→ **Aim of the exercise**
Would you go through the records below and copy each line with the string "Which"?

Dataset entries:
^^^^
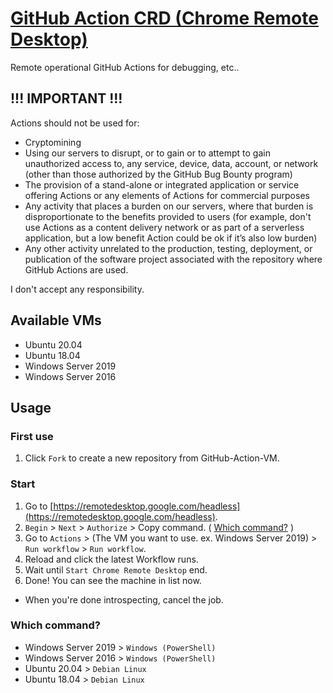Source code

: # [GitHub Action CRD (Chrome Remote Desktop)](https://github.com/r3xzt/GitHub-Action-CRD)
Remote operational GitHub Actions for debugging, etc..

## **!!! IMPORTANT !!!**
Actions should not be used for:
* Cryptomining
* Using our servers to disrupt, or to gain or to attempt to gain unauthorized access to, any service, device, data, account, or network (other than those authorized by the GitHub Bug Bounty program)
* The provision of a stand-alone or integrated application or service offering Actions or any elements of Actions for commercial purposes
* Any activity that places a burden on our servers, where that burden is disproportionate to the benefits provided to users (for example, don't use Actions as a content delivery network or as part of a serverless application, but a low benefit Action could be ok if it’s also low burden)
* Any other activity unrelated to the production, testing, deployment, or publication of the software project associated with the repository where GitHub Actions are used.

I don't accept any responsibility.

## Available VMs
* Ubuntu 20.04
* Ubuntu 18.04
* Windows Server 2019
* Windows Server 2016

## Usage
### First use
1. Click `Fork` to create a new repository from GitHub-Action-VM.

### Start
1. Go to [https://remotedesktop.google.com/headless](https://remotedesktop.google.com/headless).
2. `Begin` > `Next` > `Authorize` > Copy command. ( [Which command?](#which-command) )
3. Go to `Actions` > (The VM you want to use. ex. Windows Server 2019) > `Run workflow` > `Run workflow`.
4. Reload and click the latest Workflow runs.
5. Wait until `Start Chrome Remote Desktop` end.
6. Done! You can see the machine in list now.
* When you're done introspecting, cancel the job.

### Which command?
* Windows Server 2019 > `Windows (PowerShell)`
* Windows Server 2016 > `Windows (PowerShell)`
* Ubuntu 20.04 > `Debian Linux`
* Ubuntu 18.04 > `Debian Linux`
^^^^
→ **Written response**
2. `Begin` > `Next` > `Authorize` > Copy command. ( [Which command?](#which-command) )
### Which command?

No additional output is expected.